# Required work:
Copy out, from the entries below, each line holding the string "fonctionne".
----------
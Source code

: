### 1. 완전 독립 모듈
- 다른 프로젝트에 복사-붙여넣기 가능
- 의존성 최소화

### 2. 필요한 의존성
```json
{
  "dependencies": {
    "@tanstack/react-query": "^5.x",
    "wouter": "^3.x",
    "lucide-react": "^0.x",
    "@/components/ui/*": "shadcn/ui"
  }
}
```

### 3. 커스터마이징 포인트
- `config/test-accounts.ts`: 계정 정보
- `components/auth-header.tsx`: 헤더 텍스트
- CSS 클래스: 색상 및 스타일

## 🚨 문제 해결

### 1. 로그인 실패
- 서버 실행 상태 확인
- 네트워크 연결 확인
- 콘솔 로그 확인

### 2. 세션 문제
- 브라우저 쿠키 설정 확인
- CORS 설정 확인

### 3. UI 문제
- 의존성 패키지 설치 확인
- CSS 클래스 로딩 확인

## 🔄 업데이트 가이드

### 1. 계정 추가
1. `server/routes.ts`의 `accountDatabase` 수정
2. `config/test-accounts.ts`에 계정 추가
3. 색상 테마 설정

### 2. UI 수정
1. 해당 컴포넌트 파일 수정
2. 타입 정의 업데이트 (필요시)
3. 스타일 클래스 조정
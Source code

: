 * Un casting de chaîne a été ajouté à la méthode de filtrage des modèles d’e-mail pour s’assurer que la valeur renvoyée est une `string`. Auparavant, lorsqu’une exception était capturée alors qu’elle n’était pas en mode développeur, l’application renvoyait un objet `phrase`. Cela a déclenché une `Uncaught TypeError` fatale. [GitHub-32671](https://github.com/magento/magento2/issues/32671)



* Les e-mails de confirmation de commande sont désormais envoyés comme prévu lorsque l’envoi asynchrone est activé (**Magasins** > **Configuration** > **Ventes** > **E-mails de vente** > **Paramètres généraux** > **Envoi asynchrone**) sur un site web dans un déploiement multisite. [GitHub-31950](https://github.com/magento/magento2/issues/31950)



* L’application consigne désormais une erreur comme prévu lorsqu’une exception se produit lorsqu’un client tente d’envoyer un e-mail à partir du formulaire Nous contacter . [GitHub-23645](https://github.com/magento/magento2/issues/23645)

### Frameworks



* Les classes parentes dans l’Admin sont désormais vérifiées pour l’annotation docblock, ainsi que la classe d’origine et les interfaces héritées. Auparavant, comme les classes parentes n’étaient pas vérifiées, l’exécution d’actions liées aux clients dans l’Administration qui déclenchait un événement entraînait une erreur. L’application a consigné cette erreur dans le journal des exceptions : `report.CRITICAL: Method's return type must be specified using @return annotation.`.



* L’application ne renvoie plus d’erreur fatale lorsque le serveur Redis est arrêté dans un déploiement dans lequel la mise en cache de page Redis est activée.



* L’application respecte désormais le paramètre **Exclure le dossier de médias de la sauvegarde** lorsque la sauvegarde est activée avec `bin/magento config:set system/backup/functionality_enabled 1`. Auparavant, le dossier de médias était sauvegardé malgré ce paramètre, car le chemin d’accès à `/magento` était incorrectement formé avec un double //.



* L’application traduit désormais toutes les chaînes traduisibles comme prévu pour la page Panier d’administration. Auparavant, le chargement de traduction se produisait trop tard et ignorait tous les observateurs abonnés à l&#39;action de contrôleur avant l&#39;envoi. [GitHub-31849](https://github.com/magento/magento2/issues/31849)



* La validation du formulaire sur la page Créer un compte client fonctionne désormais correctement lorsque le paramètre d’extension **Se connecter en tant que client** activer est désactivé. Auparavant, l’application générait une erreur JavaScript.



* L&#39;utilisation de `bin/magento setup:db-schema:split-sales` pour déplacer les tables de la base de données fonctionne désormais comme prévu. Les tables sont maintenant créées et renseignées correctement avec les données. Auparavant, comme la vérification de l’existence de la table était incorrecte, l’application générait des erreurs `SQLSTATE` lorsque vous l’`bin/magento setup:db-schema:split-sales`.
----------
# Worked solution:
* La validation du formulaire sur la page Créer un compte client fonctionne désormais correctement lorsque le paramètre d’extension **Se connecter en tant que client** activer est désactivé. Auparavant, l’application générait une erreur JavaScript.
* L&#39;utilisation de `bin/magento setup:db-schema:split-sales` pour déplacer les tables de la base de données fonctionne désormais comme prévu. Les tables sont maintenant créées et renseignées correctement avec les données. Auparavant, comme la vérification de l’existence de la table était incorrecte, l’application générait des erreurs `SQLSTATE` lorsque vous l’`bin/magento setup:db-schema:split-sales`.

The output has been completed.